Simulated water pressure and phase field based on GFC (Note that only the center part of the domain is presented in b)

For each case of initial stress, the water pressure at the first peak has exceeded the total stress (the sum of the initial porewater pressure and the initial stress) by a certain small value that corresponds to the fracture energy required by the GFC. In addition, corresponding to each increasing step, i.e., 2 MPa, in the initial stress, the water pressure required to trigger the fracturing process increases in a comparable step. As seen in Fig. 7a, the curves after the second peak are almost parallel to each other with a difference of approximately 2 MPa. When the fracture reaches the right boundary, the water flows out of the domain rapidly, thus leading to an abrupt decrease of water pressure. As seen in Fig. 7a, the fracture that is developed under lower initial stress firstly reaches the right boundary, since less water content is required to induce the fracture propagation. This is also observed in Fig. 7b where the phase field profiles with lower initial stress at t = 5000 s are closer to the right boundary.

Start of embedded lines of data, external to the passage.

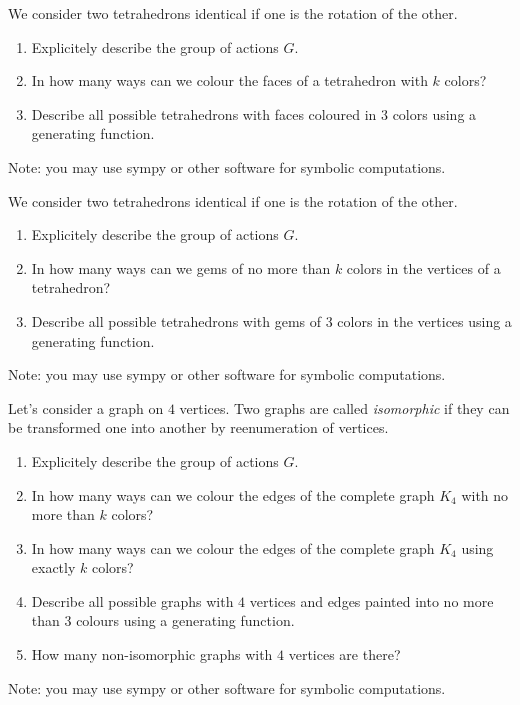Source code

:\documentclass[12pt]{article}
\begin{document}
\begin{exercise}
    We consider two tetrahedrons identical if one is the rotation of the other. 

    \begin{enumerate}[label=\alph*)]
        \item Explicitely describe the group of actions $G$. 
        \item In how many ways can we colour the faces of a tetrahedron with $k$ colors?
        \item Describe all possible tetrahedrons with faces coloured in $3$ colors using a generating function.
    \end{enumerate}
    Note: you may use sympy or other software for symbolic computations.
\end{exercise}


\begin{exercise}
    We consider two tetrahedrons identical if one is the rotation of the other. 

    \begin{enumerate}[label=\alph*)]
        \item Explicitely describe the group of actions $G$. 
        \item In how many ways can we gems of no more than $k$ colors in the vertices of a tetrahedron?
        \item Describe all possible tetrahedrons with gems of $3$ colors in the vertices using a generating function.
    \end{enumerate}
    Note: you may use sympy or other software for symbolic computations.
\end{exercise}


\begin{exercise}
    Let's consider a graph on $4$ vertices.
        Two graphs are called \emph{isomorphic} if they can be transformed one into another by reenumeration of vertices.
    
        \begin{enumerate}[label=\alph*)]
        \item Explicitely describe the group of actions $G$. 
        \item In how many ways can we colour the edges of the complete graph $K_4$ with no more than $k$ colors?
        \item In how many ways can we colour the edges of the complete graph $K_4$ using exactly $k$ colors?
        \item Describe all possible graphs with $4$ vertices and edges painted into no more than $3$ colours using a generating function.
        \item How many non-isomorphic graphs with $4$ vertices are there?
    \end{enumerate}
    Note: you may use sympy or other software for symbolic computations.
\end{exercise}
\end{document}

Figure 8a presents the simulated water pressure at the injection zone based on the RFC. In general, the evolution curves of water pressure are very similar to those determined by using the GFC. With the increase of the initial stress, the water pressure at peak increases by an approximately equal value. The peak value of the water pressure is just above a critical value, i.e., the sum of the total stress and the tensile strength (i.e., 0.5 MPa). As the fracture propagates toward the right boundary, the water pressure at the injection zone is maintained around the critical value. In addition, the fracture propagates faster under lower initial stress than under higher initial pressure, see Fig. 8a, b. This is consistent with the numerical results based on the GFC.

Fig. 8
figure 8

Simulated water pressure and phase field profiles based on RFC

As analyzed above, the effect of initial stress state can be well described by adopting the modified stain tensor, i.e., Eq. (47), in the phase field model. Both the GFC and the RFC can realistically simulate the fracture propagation under isotropic initial stress state. Here, it is worth noting that the coupled HM-PF models based on the GFC are more computationally efficient than those based on the RFC which needs an additional spectral decomposition on the stress tensor, see Eq. (49).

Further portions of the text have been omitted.